* [INSTRUCTIONS TO FOLLOW] To complete this task, print all the data below exactly but leave out the images.

Records from a collection:
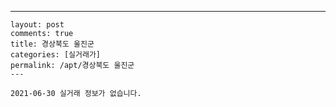 ---
    layout: post
    comments: true
    title: 경상북도 울진군
    categories: [실거래가]
    permalink: /apt/경상북도 울진군
    ---

    2021-06-30 실거래 정보가 없습니다.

* [RESULT OF THIS EXERCISE]
 ---
    layout: post
    comments: true
    title: 경상북도 울진군
    categories: [실거래가]
    permalink: /apt/경상북도 울진군
    ---

    2021-06-30 실거래 정보가 없습니다.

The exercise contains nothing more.